▸ **MATERIAL PROVIDED**:
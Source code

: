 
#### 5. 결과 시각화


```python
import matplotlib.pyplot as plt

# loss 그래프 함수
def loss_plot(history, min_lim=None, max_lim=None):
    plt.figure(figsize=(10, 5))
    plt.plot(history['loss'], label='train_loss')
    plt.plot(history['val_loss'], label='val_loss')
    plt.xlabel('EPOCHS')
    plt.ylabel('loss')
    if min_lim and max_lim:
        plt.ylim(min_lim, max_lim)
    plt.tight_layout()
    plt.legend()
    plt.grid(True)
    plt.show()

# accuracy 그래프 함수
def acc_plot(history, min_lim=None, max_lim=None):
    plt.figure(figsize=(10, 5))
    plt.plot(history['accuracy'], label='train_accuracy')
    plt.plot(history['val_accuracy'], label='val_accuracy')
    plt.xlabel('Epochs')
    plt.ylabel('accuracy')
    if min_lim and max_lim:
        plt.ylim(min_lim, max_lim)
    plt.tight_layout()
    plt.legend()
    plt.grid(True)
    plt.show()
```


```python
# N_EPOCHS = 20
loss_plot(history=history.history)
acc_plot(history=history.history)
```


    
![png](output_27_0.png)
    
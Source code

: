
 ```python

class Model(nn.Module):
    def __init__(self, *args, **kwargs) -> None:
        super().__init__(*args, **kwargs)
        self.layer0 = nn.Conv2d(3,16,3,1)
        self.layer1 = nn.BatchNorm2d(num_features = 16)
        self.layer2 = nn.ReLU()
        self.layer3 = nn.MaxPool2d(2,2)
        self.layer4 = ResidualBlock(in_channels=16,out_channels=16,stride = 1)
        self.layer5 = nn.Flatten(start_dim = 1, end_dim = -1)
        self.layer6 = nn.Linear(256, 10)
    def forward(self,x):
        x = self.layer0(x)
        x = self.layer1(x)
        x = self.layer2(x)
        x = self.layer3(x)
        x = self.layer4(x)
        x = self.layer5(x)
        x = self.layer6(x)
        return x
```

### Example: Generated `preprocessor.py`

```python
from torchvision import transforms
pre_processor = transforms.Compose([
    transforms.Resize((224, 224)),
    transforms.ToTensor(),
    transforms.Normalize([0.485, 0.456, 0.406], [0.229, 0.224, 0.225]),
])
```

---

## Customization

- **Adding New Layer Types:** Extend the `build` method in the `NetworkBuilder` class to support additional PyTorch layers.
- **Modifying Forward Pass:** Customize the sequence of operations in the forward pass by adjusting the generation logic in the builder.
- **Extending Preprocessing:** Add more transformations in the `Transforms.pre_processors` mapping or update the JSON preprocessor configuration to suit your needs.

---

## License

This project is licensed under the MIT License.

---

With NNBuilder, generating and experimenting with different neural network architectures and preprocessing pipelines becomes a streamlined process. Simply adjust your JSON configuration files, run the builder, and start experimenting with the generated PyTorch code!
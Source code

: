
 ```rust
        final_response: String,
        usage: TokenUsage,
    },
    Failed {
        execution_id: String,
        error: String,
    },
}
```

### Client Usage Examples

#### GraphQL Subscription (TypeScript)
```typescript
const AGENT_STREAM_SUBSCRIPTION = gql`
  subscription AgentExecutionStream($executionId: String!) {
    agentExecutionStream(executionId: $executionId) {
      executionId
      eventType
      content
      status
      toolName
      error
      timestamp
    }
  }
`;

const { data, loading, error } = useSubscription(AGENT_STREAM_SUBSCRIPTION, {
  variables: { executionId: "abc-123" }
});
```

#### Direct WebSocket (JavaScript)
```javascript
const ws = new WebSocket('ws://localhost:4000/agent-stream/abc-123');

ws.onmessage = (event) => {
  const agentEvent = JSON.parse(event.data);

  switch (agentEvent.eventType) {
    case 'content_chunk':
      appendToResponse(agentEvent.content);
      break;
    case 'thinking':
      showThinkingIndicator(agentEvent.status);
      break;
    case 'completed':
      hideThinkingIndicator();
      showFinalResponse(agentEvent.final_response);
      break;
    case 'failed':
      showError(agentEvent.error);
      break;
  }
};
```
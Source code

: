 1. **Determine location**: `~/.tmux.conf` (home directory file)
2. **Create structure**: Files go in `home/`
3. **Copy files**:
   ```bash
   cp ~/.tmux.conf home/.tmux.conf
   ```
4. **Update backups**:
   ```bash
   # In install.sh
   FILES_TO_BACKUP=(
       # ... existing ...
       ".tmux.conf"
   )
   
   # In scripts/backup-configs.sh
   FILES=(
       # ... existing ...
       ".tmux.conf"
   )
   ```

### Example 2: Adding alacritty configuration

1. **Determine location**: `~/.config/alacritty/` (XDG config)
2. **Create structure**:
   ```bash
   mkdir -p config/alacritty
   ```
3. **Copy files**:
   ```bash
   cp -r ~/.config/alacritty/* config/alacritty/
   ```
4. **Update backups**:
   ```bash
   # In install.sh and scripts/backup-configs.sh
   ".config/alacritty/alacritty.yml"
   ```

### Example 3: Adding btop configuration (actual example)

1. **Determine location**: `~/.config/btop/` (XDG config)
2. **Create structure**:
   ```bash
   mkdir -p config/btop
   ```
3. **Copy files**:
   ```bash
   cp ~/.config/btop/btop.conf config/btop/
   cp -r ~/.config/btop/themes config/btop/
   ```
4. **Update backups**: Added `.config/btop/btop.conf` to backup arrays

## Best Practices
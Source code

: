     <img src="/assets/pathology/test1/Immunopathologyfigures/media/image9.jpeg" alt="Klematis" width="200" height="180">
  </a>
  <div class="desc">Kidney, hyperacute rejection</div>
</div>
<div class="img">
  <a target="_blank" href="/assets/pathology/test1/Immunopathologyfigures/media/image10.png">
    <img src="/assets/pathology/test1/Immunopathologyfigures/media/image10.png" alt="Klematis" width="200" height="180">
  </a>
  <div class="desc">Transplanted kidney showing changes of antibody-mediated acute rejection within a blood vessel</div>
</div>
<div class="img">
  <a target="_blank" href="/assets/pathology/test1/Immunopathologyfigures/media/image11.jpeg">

▸ **WHAT NEEDS TO BE DONE**: All the lines above should appear again in the answer, exactly as written.

▸ **REPLY**:
Source code

: 
#### 5. 결과 시각화


```python
import matplotlib.pyplot as plt

# loss 그래프 함수
def loss_plot(history, min_lim=None, max_lim=None):
    plt.figure(figsize=(10, 5))
    plt.plot(history['loss'], label='train_loss')
    plt.plot(history['val_loss'], label='val_loss')
    plt.xlabel('EPOCHS')
    plt.ylabel('loss')
    if min_lim and max_lim:
        plt.ylim(min_lim, max_lim)
    plt.tight_layout()
    plt.legend()
    plt.grid(True)
    plt.show()

# accuracy 그래프 함수
def acc_plot(history, min_lim=None, max_lim=None):
    plt.figure(figsize=(10, 5))
    plt.plot(history['accuracy'], label='train_accuracy')
    plt.plot(history['val_accuracy'], label='val_accuracy')
    plt.xlabel('Epochs')
    plt.ylabel('accuracy')
    if min_lim and max_lim:
        plt.ylim(min_lim, max_lim)
    plt.tight_layout()
    plt.legend()
    plt.grid(True)
    plt.show()
```


```python
# N_EPOCHS = 20
loss_plot(history=history.history)
acc_plot(history=history.history)
```


    
![png](output_27_0.png)
    
Source code

:
 ```python

class Model(nn.Module):
    def __init__(self, *args, **kwargs) -> None:
        super().__init__(*args, **kwargs)
        self.layer0 = nn.Conv2d(3,16,3,1)
        self.layer1 = nn.BatchNorm2d(num_features = 16)
        self.layer2 = nn.ReLU()
        self.layer3 = nn.MaxPool2d(2,2)
        self.layer4 = ResidualBlock(in_channels=16,out_channels=16,stride = 1)
        self.layer5 = nn.Flatten(start_dim = 1, end_dim = -1)
        self.layer6 = nn.Linear(256, 10)
    def forward(self,x):
        x = self.layer0(x)
        x = self.layer1(x)
        x = self.layer2(x)
        x = self.layer3(x)
        x = self.layer4(x)
        x = self.layer5(x)
        x = self.layer6(x)
        return x
```

### Example: Generated `preprocessor.py`

```python
from torchvision import transforms
pre_processor = transforms.Compose([
    transforms.Resize((224, 224)),
    transforms.ToTensor(),
    transforms.Normalize([0.485, 0.456, 0.406], [0.229, 0.224, 0.225]),
])
```

---

## Customization

- **Adding New Layer Types:** Extend the `build` method in the `NetworkBuilder` class to support additional PyTorch layers.
- **Modifying Forward Pass:** Customize the sequence of operations in the forward pass by adjusting the generation logic in the builder.
- **Extending Preprocessing:** Add more transformations in the `Transforms.pre_processors` mapping or update the JSON preprocessor configuration to suit your needs.

---

## License

This project is licensed under the MIT License.

---

With NNBuilder, generating and experimenting with different neural network architectures and preprocessing pipelines becomes a streamlined process. Simply adjust your JSON configuration files, run the builder, and start experimenting with the generated PyTorch code!
Source code

:
 ```rust
        final_response: String,
        usage: TokenUsage,
    },
    Failed {
        execution_id: String,
        error: String,
    },
}
```

### Client Usage Examples

#### GraphQL Subscription (TypeScript)
```typescript
const AGENT_STREAM_SUBSCRIPTION = gql`
  subscription AgentExecutionStream($executionId: String!) {
    agentExecutionStream(executionId: $executionId) {
      executionId
      eventType
      content
      status
      toolName
      error
      timestamp
    }
  }
`;

const { data, loading, error } = useSubscription(AGENT_STREAM_SUBSCRIPTION, {
  variables: { executionId: "abc-123" }
});
```

#### Direct WebSocket (JavaScript)
```javascript
const ws = new WebSocket('ws://localhost:4000/agent-stream/abc-123');

ws.onmessage = (event) => {
  const agentEvent = JSON.parse(event.data);

  switch (agentEvent.eventType) {
    case 'content_chunk':
      appendToResponse(agentEvent.content);
      break;
    case 'thinking':
      showThinkingIndicator(agentEvent.status);
      break;
    case 'completed':
      hideThinkingIndicator();
      showFinalResponse(agentEvent.final_response);
      break;
    case 'failed':
      showError(agentEvent.error);
      break;
  }
};
```
Source code

: 1. **Determine location**: `~/.tmux.conf` (home directory file)
2. **Create structure**: Files go in `home/`
3. **Copy files**:
   ```bash
   cp ~/.tmux.conf home/.tmux.conf
   ```
4. **Update backups**:
   ```bash
   # In install.sh
   FILES_TO_BACKUP=(
       # ... existing ...
       ".tmux.conf"
   )
   
   # In scripts/backup-configs.sh
   FILES=(
       # ... existing ...
       ".tmux.conf"
   )
   ```

### Example 2: Adding alacritty configuration

1. **Determine location**: `~/.config/alacritty/` (XDG config)
2. **Create structure**:
   ```bash
   mkdir -p config/alacritty
   ```
3. **Copy files**:
   ```bash
   cp -r ~/.config/alacritty/* config/alacritty/
   ```
4. **Update backups**:
   ```bash
   # In install.sh and scripts/backup-configs.sh
   ".config/alacritty/alacritty.yml"
   ```

### Example 3: Adding btop configuration (actual example)

1. **Determine location**: `~/.config/btop/` (XDG config)
2. **Create structure**:
   ```bash
   mkdir -p config/btop
   ```
3. **Copy files**:
   ```bash
   cp ~/.config/btop/btop.conf config/btop/
   cp -r ~/.config/btop/themes config/btop/
   ```
4. **Update backups**: Added `.config/btop/btop.conf` to backup arrays

## Best Practices
Source code

:     <img src="/assets/pathology/test1/Immunopathologyfigures/media/image9.jpeg" alt="Klematis" width="200" height="180">
  </a>
  <div class="desc">Kidney, hyperacute rejection</div>
</div>
<div class="img">
  <a target="_blank" href="/assets/pathology/test1/Immunopathologyfigures/media/image10.png">
    <img src="/assets/pathology/test1/Immunopathologyfigures/media/image10.png" alt="Klematis" width="200" height="180">
  </a>
  <div class="desc">Transplanted kidney showing changes of antibody-mediated acute rejection within a blood vessel</div>
</div>
<div class="img">
  <a target="_blank" href="/assets/pathology/test1/Immunopathologyfigures/media/image11.jpeg">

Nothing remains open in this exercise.